The assembly, which has gathered doctors, scientists, lawyers, philosophers, bioethicists and theologians, opened Monday. The theme of the meeting is "Nature and Dignity of the Human Person and Foundation of the Right to Life: The Challenge in the Contemporary Cultural Context."

In his address Archbishop Lozano Barragán told the 200 academics that "science and the most advanced technology, even when following their own laws, cannot claim an autonomy that excludes the Creator."

The assembly began its working sessions from this vantage point, addressing questions such as "The Dignity of the Human Person and Law," "The Anthropological Question: Is There An Unconditional Truth About Man?" and "Ability of the Human Mind to Know the Natural Law."

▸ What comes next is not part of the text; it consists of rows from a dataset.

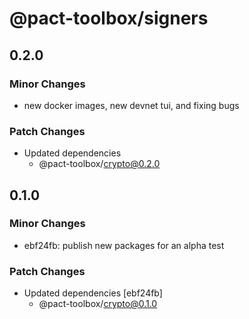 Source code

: # @pact-toolbox/signers

## 0.2.0

### Minor Changes

- new docker images, new devnet tui, and fixing bugs

### Patch Changes

- Updated dependencies
  - @pact-toolbox/crypto@0.2.0

## 0.1.0

### Minor Changes

- ebf24fb: publish new packages for an alpha test

### Patch Changes

- Updated dependencies [ebf24fb]
  - @pact-toolbox/crypto@0.1.0
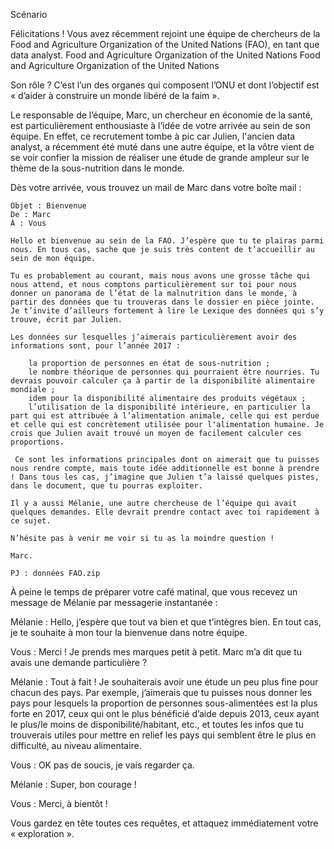 Scénario

Félicitations ! Vous avez récemment rejoint une équipe de chercheurs de la Food and Agriculture Organization of the United Nations (FAO), en tant que data analyst.
Food and Agriculture Organization of the United Nations
Food and Agriculture Organization of the United Nations

Son rôle ? C’est l’un des organes qui composent l’ONU et dont l’objectif est « d’aider à construire un monde libéré de la faim ». 

Le responsable de l’équipe, Marc, un chercheur en économie de la santé, est particulièrement enthousiaste à l’idée de votre arrivée au sein de son équipe. En effet, ce recrutement tombe à pic car Julien, l'ancien data analyst, a récemment été muté dans une autre équipe, et la vôtre vient de se voir confier la mission de réaliser une étude de grande ampleur sur le thème de la sous-nutrition dans le monde.

Dès votre arrivée, vous trouvez un mail de Marc dans votre boîte mail :

 

    Objet : Bienvenue
    De : Marc
    À : Vous

    Hello et bienvenue au sein de la FAO. J’espère que tu te plairas parmi nous. En tous cas, sache que je suis très content de t’accueillir au sein de mon équipe.

    Tu es probablement au courant, mais nous avons une grosse tâche qui nous attend, et nous comptons particulièrement sur toi pour nous donner un panorama de l’état de la malnutrition dans le monde, à partir des données que tu trouveras dans le dossier en pièce jointe. Je t’invite d’ailleurs fortement à lire le Lexique des données qui s’y trouve, écrit par Julien.

    Les données sur lesquelles j’aimerais particulièrement avoir des informations sont, pour l’année 2017 :

        la proportion de personnes en état de sous-nutrition ;
        le nombre théorique de personnes qui pourraient être nourries. Tu devrais pouvoir calculer ça à partir de la disponibilité alimentaire mondiale ;
        idem pour la disponibilité alimentaire des produits végétaux ;
        l’utilisation de la disponibilité intérieure, en particulier la part qui est attribuée à l’alimentation animale, celle qui est perdue et celle qui est concrètement utilisée pour l'alimentation humaine. Je crois que Julien avait trouvé un moyen de facilement calculer ces proportions.

     Ce sont les informations principales dont on aimerait que tu puisses nous rendre compte, mais toute idée additionnelle est bonne à prendre ! Dans tous les cas, j’imagine que Julien t’a laissé quelques pistes, dans le document, que tu pourras exploiter.

    Il y a aussi Mélanie, une autre chercheuse de l’équipe qui avait quelques demandes. Elle devrait prendre contact avec toi rapidement à ce sujet.

    N’hésite pas à venir me voir si tu as la moindre question !

    Marc.

    PJ : données FAO.zip 

 

À peine le temps de préparer votre café matinal, que vous recevez un message de Mélanie par messagerie instantanée :

 

Mélanie : Hello, j’espère que tout va bien et que t’intègres bien. En tout cas, je te souhaite à mon tour la bienvenue dans notre équipe.

Vous : Merci ! Je prends mes marques petit à petit. Marc m’a dit que tu avais une demande particulière ?

Mélanie : Tout à fait ! Je souhaiterais avoir une étude un peu plus fine pour chacun des pays. Par exemple, j’aimerais que tu puisses nous donner les pays pour lesquels la proportion de personnes sous-alimentées est la plus forte en 2017, ceux qui ont le plus bénéficié d’aide depuis 2013, ceux ayant le plus/le moins de disponibilité/habitant, etc., et toutes les infos que tu trouverais utiles pour mettre en relief les pays qui semblent être le plus en difficulté, au niveau alimentaire.

Vous : OK pas de soucis, je vais regarder ça.

Mélanie : Super, bon courage !

Vous : Merci, à bientôt !

Vous gardez en tête toutes ces requêtes, et attaquez immédiatement votre « exploration ».
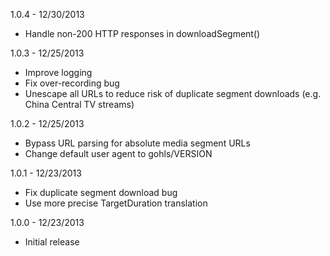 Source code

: 1.0.4 - 12/30/2013

* Handle non-200 HTTP responses in downloadSegment()

1.0.3 - 12/25/2013

* Improve logging
* Fix over-recording bug
* Unescape all URLs to reduce risk of duplicate segment downloads (e.g. China Central TV streams)

1.0.2 - 12/25/2013

* Bypass URL parsing for absolute media segment URLs
* Change default user agent to gohls/VERSION

1.0.1 - 12/23/2013

* Fix duplicate segment download bug
* Use more precise TargetDuration translation

1.0.0 - 12/23/2013

* Initial release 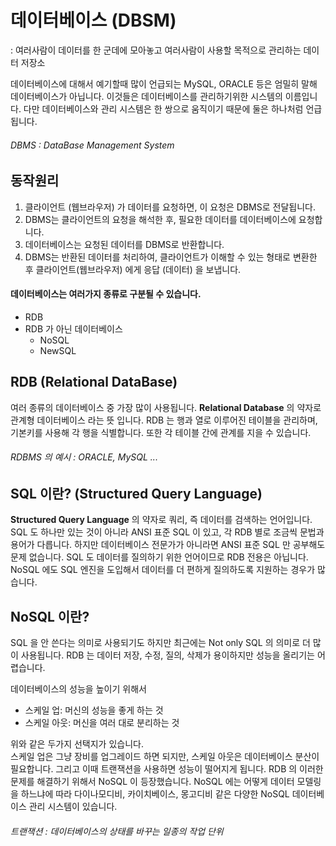 # 데이터베이스 (DBSM)
: 여러사람이 데이터를 한 군데에 모아놓고 여러사람이 사용할 목적으로 관리하는 데이터 저장소

데이터베이스에 대해서 예기할때 많이 언급되는 MySQL, ORACLE 등은 엄밀히 말해 데이터베이스가 아닙니다. 이것들은 데이터베이스를 관리하기위한 시스템의 이름입니다. 다만 데이터베이스와 관리 시스템은 한 쌍으로 움직이기 때문에 둘은 하나처럼 언급됩니다.
###### DBMS : DataBase Management System

## 동작원리
1. 클라이언트 (웹브라우저) 가 데이터를 요청하면, 이 요청은 DBMS로 전달됩니다.
2. DBMS는 클라이언트의 요청을 해석한 후, 필요한 데이터를 데이터베이스에 요청합니다.
3. 데이터베이스는 요청된 데이터를 DBMS로 반환합니다.
4. DBMS는 반환된 데이터를 처리하여, 클라이언트가 이해할 수 있는 형태로 변환한 후 클라이언트(웹브라우저) 에게 응답 (데이터) 을 보냅니다.

#### 데이터베이스는 여러가지 종류로 구분될 수 있습니다.
- RDB
- RDB 가 아닌 데이터베이스
    - NoSQL
    - NewSQL

## RDB (Relational DataBase)
여러 종류의 데이터베이스 중 가장 많이 사용됩니다. **Relational Database** 의 약자로 관계형 데이터베이스 라는 뜻 입니다. RDB 는 행과 열로 이루어진 테이블을 관리하며, 기본키를 사용해 각 행을 식별합니다. 또한 각 테이블 간에 관계를 지을 수 있습니다.
###### RDBMS 의 예시 : ORACLE, MySQL ...

## SQL 이란? (Structured Query Language)
**Structured Query Language** 의 약자로 쿼리, 즉 데이터를 검색하는 언어입니다. SQL 도 하나만 있는 것이 아니라 ANSI 표준 SQL 이 있고, 각 RDB 별로 조금씩 문법과 용어가 다릅니다. 하지만 데이터베이스 전문가가 아니라면 ANSI 표준 SQL 만 공부해도 문제 없습니다. SQL 도 데이터를 질의하기 위한 언어이므로 RDB 전용은 아닙니다. NoSQL 에도 SQL 엔진을 도입해서 데이터를 더 편하게 질의하도록 지원하는 경우가 많습니다.

## NoSQL 이란?
SQL 을 안 쓴다는 의미로 사용되기도 하지만 최근에는 Not only SQL 의 의미로 더 많이 사용됩니다. RDB 는 데이터 저장, 수정, 질의, 삭제가 용이하지만 성능을 올리기는 어렵습니다. 

데이터베이스의 성능을 높이기 위해서
- 스케일 업: 머신의 성능을 좋게 하는 것
- 스케일 아웃: 머신을 여러 대로 분리하는 것

위와 같은 두가지 선택지가 있습니다.<br/>
스케일 업은 그냥 장비를 업그레이드 하면 되지만, 스케일 아웃은 데이터베이스 분산이 필요합니다. 그리고 이때 트랜잭션을 사용하면 성능이 떨어지게 됩니다. RDB 의 이러한 문제를 해결하기 위해서 NoSQL 이 등장했습니다. NoSQL 에는 어떻게 데이터 모델링을 하느냐에 따라 다이나모디비, 카이치베이스, 몽고디비 같은 다양한 NoSQL 데이터베이스 관리 시스템이 있습니다.
###### 트랜잭션 : 데이터베이스의 상태를 바꾸는 일종의 작업 단위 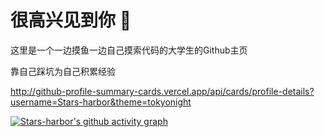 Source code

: # 很高兴见到你 👋

这里是一个一边摸鱼一边自己摸索代码的大学生的Github主页

靠自己踩坑为自己积累经验

http://github-profile-summary-cards.vercel.app/api/cards/profile-details?username=Stars-harbor&theme=tokyonight

[![Stars-harbor's github activity graph](https://github-readme-activity-graph.vercel.app/graph?username=Stars-harbor&theme=github)](https://github.com/ashutosh00710/github-readme-activity-graph)

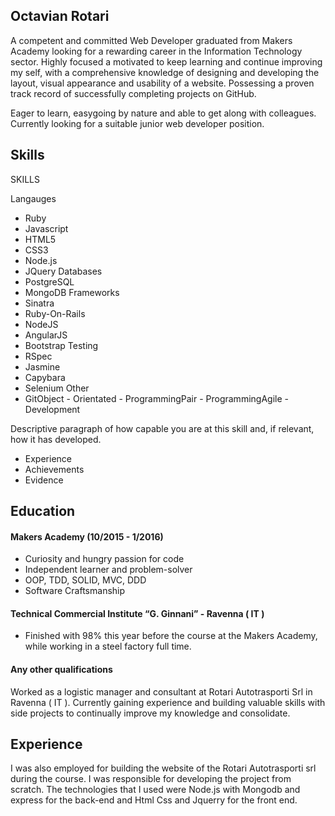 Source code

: ## Octavian Rotari


A competent and committed Web Developer graduated from Makers Academy looking for a rewarding career in the Information Technology sector. Highly focused a motivated to keep learning and continue improving my self, with a comprehensive knowledge of designing and developing the layout, visual appearance and usability of a website. Possessing a proven track record of successfully completing projects on GitHub.

Eager to learn, easygoing by nature and able to get along with colleagues. Currently looking for a suitable junior web developer position.

## Skills
SKILLS

Langauges
 - Ruby
 - Javascript
 - HTML5
 - CSS3
 - Node.js
 - JQuery
Databases
 - PostgreSQL
 - MongoDB
Frameworks
 - Sinatra
 - Ruby-On-Rails
 - NodeJS
 - AngularJS
 - Bootstrap
Testing
 - RSpec
 - Jasmine
 - Capybara
 - Selenium
Other
 - GitObject - Orientated - ProgrammingPair - ProgrammingAgile - Development

Descriptive paragraph of how capable you are at this skill and, if relevant, how it has developed.

- Experience
- Achievements
- Evidence


## Education

#### Makers Academy (10/2015 - 1/2016)


- Curiosity and hungry passion for code
- Independent learner and problem-solver
- OOP, TDD, SOLID, MVC, DDD
- Software Craftsmanship

#### Technical Commercial Institute “G. Ginnani” - Ravenna ( IT ) 

 - Finished with 98% this year before the course at the Makers Academy, while working in a steel factory full time.


#### Any other qualifications

Worked as a logistic manager and consultant at Rotari Autotrasporti Srl in Ravenna ( IT ).
Currently gaining experience and building valuable skills with side projects to continually improve my knowledge and consolidate.

## Experience

I was also employed for building the website of the Rotari Autotrasporti srl during the course. I was responsible for developing the project from scratch.
The technologies that I used were Node.js with Mongodb and express for the back-end and Html Css and Jquerry for the front end.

Following the welcome speeches from the academy´s president and vice president, Juan de Dios Vial Correa and Bishop Elio Sgreccia, respectively, the sessions began with the address of Archbishop Julian Herranz, president of the Pontifical Council for the Interpretation of Legislative Texts.

The right to life, Archbishop Herranz said, is "a primary right" that cannot be understood as a concession on the part of any authority, nor derogated by it. Its foundation lies in the very nature and dignity of the human person.

He suggested the need for the renewal of dialogue between faith and reason, philosophy and revelation, "capable of recovering the primacy of the person."

"This dialogue perhaps might appear more difficult today than in the past," because of the modern tendency "to reject metaphysics, ... to marginalize being," with all the consequences that this entails, he said. However, it is "an intellectual narrow-mindedness that neither faith nor science can accept," Archbishop Herranz concluded.